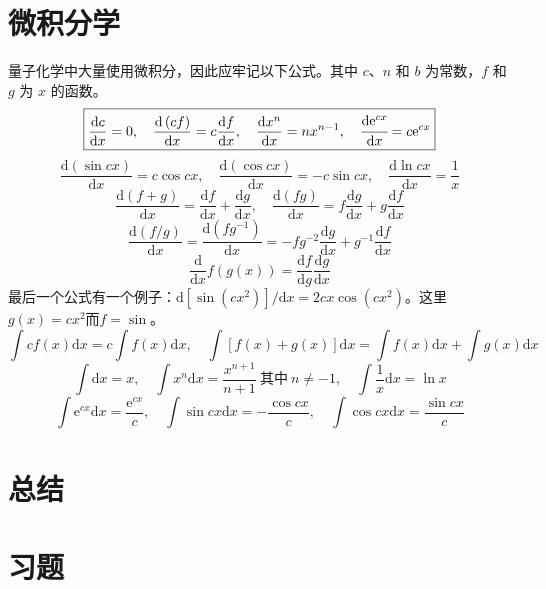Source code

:	\section{微积分学}
	量子化学中大量使用微积分，因此应牢记以下公式。其中 $c$、$n$ 和 $b$ 为常数，$f$ 和 $g$ 为 $x$ 的函数。
	\begin{equation*}
		\boxed{
			\frac{\mathrm{d}c}{\mathrm{d}x} = 0, \quad \frac{\mathrm{d}\left(cf\right)}{\mathrm{d}x} = c\frac{\mathrm{d}f}{\mathrm{d}x}, \quad \frac{\mathrm{d}x^n}{\mathrm{d}x} = nx^{n-1}, \quad \cfrac{\mathrm{d}\mathrm{e}^{cx}}{\mathrm{d}x} = c\mathrm{e}^{cx}
		}
	\end{equation*}
	\begin{equation*}
		\boxed{
			\frac{\mathrm{d}\left(\sin cx\right)}{\mathrm{d}x} = c \cos cx, \quad \frac{\mathrm{d} \left(\cos cx\right)}{\mathrm{d}x} = -c \sin cx, \quad \frac{\mathrm{d} \ln cx}{\mathrm{d} x } = \frac{1}{x}
		}
	\end{equation*}
	\begin{equation*}
		\boxed{
			\frac{\mathrm{d}\left(f+g\right)}{\mathrm{d}x} = \frac{\mathrm{d}f}{\mathrm{d}x}+\frac{\mathrm{d}g}{\mathrm{d}x}, \quad \frac{\mathrm{d}\left(fg\right)}{\mathrm{d}x} = f\frac{\mathrm{d}g}{\mathrm{d}x}+g\frac{\mathrm{d}f}{\mathrm{d}x}
		}
	\end{equation*}
	\begin{equation*}
		\boxed{
			\frac{\mathrm{d}\left(f/g\right)}{\mathrm{d}x} = \frac{\mathrm{d}\left(fg^{-1}\right)}{\mathrm{d}x} = -fg^{-2}\frac{\mathrm{d}g}{\mathrm{d}x}+g^{-1}\frac{\mathrm{d}f}{\mathrm{d}x}
		}
	\end{equation*}
	\begin{equation*}
		\boxed{
			\frac{\mathrm{d}}{\mathrm{d}x}f\left(g\left(x\right)\right) = \frac{\mathrm{d}f}{\mathrm{d}g}\frac{\mathrm{d}g}{\mathrm{d}x}
		}
	\end{equation*}
	最后一个公式有一个例子：$\mathrm{d}\left[\sin\left(cx^2\right)\right]/\mathrm{d}x = 2cx\cos\left(cx^2\right)$。这里$g\left(x\right) = cx^2$而$f=\sin$。
	\begin{equation*}
		\boxed{
			\int cf\left(x\right)\mathrm{d}x = c \int f\left(x\right)\mathrm{d}x, \quad \int \left[f\left(x\right)+g\left(x\right)\right]\mathrm{d}x = \int f\left(x\right)\mathrm{d}x+\int g\left(x\right)\mathrm{d}x
		}
	\end{equation*}
	\begin{equation*}
		\boxed{
			\int \mathrm{d}x = x, \quad \int x^n\mathrm{d}x = \frac{x^{n+1}}{n+1} \: \text{其中} \: n \neq -1, \quad \int \frac{1}{x}\mathrm{d}x = \ln x
		}
	\end{equation*}
	\begin{equation*}
		\boxed{
			\int \mathrm{e}^{cx}\mathrm{d}x = \frac{\mathrm{e}^{cx}}{c}, \quad \int \sin cx\mathrm{d}x = -\frac{\cos cx}{c}, \quad \int \cos cx\mathrm{d}x = \frac{\sin cx}{c}
		}
	\end{equation*}
	
	
	
	
	\section*{总结}

	\section*{习题}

**WHAT YOU ARE ASKED TO DO**
Give every line of the listing above again, exactly, with no images.

**PROBLEM SOLUTION**
Source code

:	\section{微积分学}
	量子化学中大量使用微积分，因此应牢记以下公式。其中 $c$、$n$ 和 $b$ 为常数，$f$ 和 $g$ 为 $x$ 的函数。
	\begin{equation*}
		\boxed{
			\frac{\mathrm{d}c}{\mathrm{d}x} = 0, \quad \frac{\mathrm{d}\left(cf\right)}{\mathrm{d}x} = c\frac{\mathrm{d}f}{\mathrm{d}x}, \quad \frac{\mathrm{d}x^n}{\mathrm{d}x} = nx^{n-1}, \quad \cfrac{\mathrm{d}\mathrm{e}^{cx}}{\mathrm{d}x} = c\mathrm{e}^{cx}
		}
	\end{equation*}
	\begin{equation*}
		\boxed{
			\frac{\mathrm{d}\left(\sin cx\right)}{\mathrm{d}x} = c \cos cx, \quad \frac{\mathrm{d} \left(\cos cx\right)}{\mathrm{d}x} = -c \sin cx, \quad \frac{\mathrm{d} \ln cx}{\mathrm{d} x } = \frac{1}{x}
		}
	\end{equation*}
	\begin{equation*}
		\boxed{
			\frac{\mathrm{d}\left(f+g\right)}{\mathrm{d}x} = \frac{\mathrm{d}f}{\mathrm{d}x}+\frac{\mathrm{d}g}{\mathrm{d}x}, \quad \frac{\mathrm{d}\left(fg\right)}{\mathrm{d}x} = f\frac{\mathrm{d}g}{\mathrm{d}x}+g\frac{\mathrm{d}f}{\mathrm{d}x}
		}
	\end{equation*}
	\begin{equation*}
		\boxed{
			\frac{\mathrm{d}\left(f/g\right)}{\mathrm{d}x} = \frac{\mathrm{d}\left(fg^{-1}\right)}{\mathrm{d}x} = -fg^{-2}\frac{\mathrm{d}g}{\mathrm{d}x}+g^{-1}\frac{\mathrm{d}f}{\mathrm{d}x}
		}
	\end{equation*}
	\begin{equation*}
		\boxed{
			\frac{\mathrm{d}}{\mathrm{d}x}f\left(g\left(x\right)\right) = \frac{\mathrm{d}f}{\mathrm{d}g}\frac{\mathrm{d}g}{\mathrm{d}x}
		}
	\end{equation*}
	最后一个公式有一个例子：$\mathrm{d}\left[\sin\left(cx^2\right)\right]/\mathrm{d}x = 2cx\cos\left(cx^2\right)$。这里$g\left(x\right) = cx^2$而$f=\sin$。
	\begin{equation*}
		\boxed{
			\int cf\left(x\right)\mathrm{d}x = c \int f\left(x\right)\mathrm{d}x, \quad \int \left[f\left(x\right)+g\left(x\right)\right]\mathrm{d}x = \int f\left(x\right)\mathrm{d}x+\int g\left(x\right)\mathrm{d}x
		}
	\end{equation*}
	\begin{equation*}
		\boxed{
			\int \mathrm{d}x = x, \quad \int x^n\mathrm{d}x = \frac{x^{n+1}}{n+1} \: \text{其中} \: n \neq -1, \quad \int \frac{1}{x}\mathrm{d}x = \ln x
		}
	\end{equation*}
	\begin{equation*}
		\boxed{
			\int \mathrm{e}^{cx}\mathrm{d}x = \frac{\mathrm{e}^{cx}}{c}, \quad \int \sin cx\mathrm{d}x = -\frac{\cos cx}{c}, \quad \int \cos cx\mathrm{d}x = \frac{\sin cx}{c}
		}
	\end{equation*}
	
	
	
	
	\section*{总结}

	\section*{习题}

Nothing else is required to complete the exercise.